▸ TASK INPUT:

+ + + +

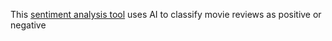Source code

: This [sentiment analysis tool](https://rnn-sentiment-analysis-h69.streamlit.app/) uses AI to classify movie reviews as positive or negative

+ + + +

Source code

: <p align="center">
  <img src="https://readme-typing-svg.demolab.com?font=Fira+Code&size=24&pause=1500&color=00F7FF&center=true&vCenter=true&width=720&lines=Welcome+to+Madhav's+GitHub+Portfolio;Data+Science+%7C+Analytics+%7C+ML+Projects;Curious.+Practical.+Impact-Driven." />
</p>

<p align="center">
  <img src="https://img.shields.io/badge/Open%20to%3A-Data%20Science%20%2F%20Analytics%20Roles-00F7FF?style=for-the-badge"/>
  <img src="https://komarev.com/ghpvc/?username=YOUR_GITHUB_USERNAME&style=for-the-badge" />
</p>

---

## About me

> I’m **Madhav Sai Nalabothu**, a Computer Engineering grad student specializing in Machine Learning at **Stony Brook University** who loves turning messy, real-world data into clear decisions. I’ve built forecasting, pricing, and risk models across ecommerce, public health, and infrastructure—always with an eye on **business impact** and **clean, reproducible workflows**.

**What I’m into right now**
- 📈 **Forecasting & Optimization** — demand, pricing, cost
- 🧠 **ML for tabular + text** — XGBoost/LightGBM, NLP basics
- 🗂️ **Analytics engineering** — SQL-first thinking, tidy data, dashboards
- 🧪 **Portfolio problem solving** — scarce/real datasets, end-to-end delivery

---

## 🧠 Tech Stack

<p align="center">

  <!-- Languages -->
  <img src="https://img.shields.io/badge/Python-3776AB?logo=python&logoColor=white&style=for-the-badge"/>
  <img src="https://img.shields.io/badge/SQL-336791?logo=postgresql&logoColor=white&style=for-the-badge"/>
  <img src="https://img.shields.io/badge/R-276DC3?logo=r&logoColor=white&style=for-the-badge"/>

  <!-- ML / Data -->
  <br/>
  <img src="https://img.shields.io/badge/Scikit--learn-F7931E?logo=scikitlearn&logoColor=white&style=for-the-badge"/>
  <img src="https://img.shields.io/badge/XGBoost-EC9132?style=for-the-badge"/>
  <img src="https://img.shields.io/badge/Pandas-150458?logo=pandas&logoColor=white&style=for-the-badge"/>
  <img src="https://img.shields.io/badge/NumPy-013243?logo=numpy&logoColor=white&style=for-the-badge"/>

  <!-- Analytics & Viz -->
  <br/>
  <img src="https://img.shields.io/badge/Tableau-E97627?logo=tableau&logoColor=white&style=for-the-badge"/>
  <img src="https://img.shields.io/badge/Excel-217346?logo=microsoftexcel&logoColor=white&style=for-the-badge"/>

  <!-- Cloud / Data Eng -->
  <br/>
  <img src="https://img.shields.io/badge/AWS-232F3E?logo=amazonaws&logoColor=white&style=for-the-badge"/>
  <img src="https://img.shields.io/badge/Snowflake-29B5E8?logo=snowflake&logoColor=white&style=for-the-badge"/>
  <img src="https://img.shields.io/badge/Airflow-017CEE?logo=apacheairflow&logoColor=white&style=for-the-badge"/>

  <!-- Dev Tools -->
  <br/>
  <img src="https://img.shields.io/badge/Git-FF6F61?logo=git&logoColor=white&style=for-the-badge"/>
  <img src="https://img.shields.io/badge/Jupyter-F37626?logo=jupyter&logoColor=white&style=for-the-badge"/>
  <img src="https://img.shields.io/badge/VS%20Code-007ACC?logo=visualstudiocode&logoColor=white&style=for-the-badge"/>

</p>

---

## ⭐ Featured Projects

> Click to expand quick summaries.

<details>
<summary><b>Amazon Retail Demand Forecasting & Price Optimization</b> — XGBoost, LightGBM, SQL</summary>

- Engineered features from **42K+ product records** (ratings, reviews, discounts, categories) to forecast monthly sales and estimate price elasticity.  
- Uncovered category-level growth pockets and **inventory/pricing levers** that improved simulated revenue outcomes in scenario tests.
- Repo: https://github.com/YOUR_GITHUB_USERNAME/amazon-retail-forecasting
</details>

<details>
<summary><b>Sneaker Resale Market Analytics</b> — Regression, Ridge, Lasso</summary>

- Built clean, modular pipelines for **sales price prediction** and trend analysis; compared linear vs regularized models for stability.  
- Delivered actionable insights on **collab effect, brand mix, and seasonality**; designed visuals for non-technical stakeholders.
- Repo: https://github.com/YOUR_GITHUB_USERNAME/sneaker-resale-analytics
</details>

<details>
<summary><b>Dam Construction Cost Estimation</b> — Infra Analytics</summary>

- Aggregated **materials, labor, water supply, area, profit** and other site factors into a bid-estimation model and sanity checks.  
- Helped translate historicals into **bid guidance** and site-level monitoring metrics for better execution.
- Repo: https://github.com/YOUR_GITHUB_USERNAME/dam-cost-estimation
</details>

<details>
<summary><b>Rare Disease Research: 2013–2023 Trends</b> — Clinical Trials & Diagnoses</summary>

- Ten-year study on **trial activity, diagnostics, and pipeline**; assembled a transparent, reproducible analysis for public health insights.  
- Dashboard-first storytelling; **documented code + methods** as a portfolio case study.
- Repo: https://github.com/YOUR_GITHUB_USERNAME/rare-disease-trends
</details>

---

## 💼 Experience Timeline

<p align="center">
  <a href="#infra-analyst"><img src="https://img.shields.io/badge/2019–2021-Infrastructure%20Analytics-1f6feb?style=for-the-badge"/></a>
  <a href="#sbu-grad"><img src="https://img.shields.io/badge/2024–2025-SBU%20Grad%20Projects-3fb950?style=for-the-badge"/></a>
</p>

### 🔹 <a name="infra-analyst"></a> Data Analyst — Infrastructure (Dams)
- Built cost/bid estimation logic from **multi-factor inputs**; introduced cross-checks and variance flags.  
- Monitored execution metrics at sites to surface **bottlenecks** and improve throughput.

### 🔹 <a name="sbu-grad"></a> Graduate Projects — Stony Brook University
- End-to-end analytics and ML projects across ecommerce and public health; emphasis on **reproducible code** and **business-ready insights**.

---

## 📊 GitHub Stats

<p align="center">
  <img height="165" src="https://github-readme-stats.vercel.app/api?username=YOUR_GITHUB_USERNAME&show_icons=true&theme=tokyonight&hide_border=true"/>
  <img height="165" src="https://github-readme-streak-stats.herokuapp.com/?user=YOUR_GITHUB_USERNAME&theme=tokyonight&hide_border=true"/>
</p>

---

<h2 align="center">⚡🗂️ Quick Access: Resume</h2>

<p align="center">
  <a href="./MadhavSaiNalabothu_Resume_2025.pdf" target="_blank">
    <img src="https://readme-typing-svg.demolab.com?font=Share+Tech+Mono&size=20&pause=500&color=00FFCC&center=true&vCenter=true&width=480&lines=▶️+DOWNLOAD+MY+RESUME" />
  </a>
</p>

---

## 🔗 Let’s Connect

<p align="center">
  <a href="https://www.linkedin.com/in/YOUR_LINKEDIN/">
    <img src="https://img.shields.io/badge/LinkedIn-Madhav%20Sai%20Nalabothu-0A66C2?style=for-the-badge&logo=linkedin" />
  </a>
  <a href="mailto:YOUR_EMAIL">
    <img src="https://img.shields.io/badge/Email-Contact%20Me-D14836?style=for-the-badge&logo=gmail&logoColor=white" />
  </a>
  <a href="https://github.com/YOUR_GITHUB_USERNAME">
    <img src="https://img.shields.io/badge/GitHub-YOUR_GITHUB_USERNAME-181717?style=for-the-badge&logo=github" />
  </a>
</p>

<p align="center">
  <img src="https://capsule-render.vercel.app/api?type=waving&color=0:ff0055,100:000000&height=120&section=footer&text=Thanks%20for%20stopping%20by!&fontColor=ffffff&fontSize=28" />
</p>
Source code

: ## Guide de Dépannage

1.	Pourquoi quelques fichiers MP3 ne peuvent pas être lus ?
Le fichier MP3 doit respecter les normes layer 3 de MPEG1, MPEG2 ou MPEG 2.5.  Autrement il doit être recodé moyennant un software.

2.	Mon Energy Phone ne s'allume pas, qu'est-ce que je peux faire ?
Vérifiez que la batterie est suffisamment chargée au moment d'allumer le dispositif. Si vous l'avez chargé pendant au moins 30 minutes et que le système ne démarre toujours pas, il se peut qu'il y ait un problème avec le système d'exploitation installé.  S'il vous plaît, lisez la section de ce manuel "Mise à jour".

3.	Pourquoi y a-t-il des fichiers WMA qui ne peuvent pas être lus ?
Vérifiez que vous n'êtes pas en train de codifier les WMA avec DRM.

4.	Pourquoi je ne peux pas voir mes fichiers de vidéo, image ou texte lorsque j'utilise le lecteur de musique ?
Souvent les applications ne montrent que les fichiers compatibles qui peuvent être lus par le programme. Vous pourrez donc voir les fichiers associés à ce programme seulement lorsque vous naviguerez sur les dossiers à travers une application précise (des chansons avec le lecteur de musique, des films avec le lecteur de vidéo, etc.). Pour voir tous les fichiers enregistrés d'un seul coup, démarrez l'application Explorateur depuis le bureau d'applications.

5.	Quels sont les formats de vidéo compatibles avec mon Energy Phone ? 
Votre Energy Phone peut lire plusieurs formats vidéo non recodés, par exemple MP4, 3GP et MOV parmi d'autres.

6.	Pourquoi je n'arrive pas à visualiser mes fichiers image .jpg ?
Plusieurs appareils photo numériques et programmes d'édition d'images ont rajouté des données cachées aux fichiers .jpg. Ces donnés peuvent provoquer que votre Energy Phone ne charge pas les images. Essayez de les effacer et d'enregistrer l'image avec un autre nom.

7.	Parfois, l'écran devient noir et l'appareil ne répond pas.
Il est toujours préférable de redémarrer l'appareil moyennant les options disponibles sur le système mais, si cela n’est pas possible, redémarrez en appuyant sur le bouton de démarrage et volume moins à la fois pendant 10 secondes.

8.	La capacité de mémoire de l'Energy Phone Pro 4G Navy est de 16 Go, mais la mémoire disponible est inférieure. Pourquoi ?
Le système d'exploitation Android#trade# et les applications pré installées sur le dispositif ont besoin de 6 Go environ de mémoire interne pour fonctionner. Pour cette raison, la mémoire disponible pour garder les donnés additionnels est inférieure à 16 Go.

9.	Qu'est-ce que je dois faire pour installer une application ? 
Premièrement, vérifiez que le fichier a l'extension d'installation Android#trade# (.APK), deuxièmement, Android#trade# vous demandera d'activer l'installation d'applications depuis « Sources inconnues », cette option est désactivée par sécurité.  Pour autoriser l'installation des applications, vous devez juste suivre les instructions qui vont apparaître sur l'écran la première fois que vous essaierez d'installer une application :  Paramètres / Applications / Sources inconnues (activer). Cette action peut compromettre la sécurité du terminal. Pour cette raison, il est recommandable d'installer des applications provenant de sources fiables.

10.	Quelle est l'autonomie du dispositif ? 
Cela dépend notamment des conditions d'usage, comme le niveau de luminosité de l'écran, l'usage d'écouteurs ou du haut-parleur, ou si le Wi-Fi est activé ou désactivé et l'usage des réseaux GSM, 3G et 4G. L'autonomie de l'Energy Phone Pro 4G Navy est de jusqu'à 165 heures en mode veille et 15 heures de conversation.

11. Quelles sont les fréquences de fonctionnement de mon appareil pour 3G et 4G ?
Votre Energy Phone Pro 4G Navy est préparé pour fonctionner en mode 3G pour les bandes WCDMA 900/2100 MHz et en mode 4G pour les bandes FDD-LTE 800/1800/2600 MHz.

+ + + +

▸ WHAT THE TASK REQUIRES: How many of the lines above hold the word "clean"? Answer with only the number.

▸ WRITTEN ANSWER: 2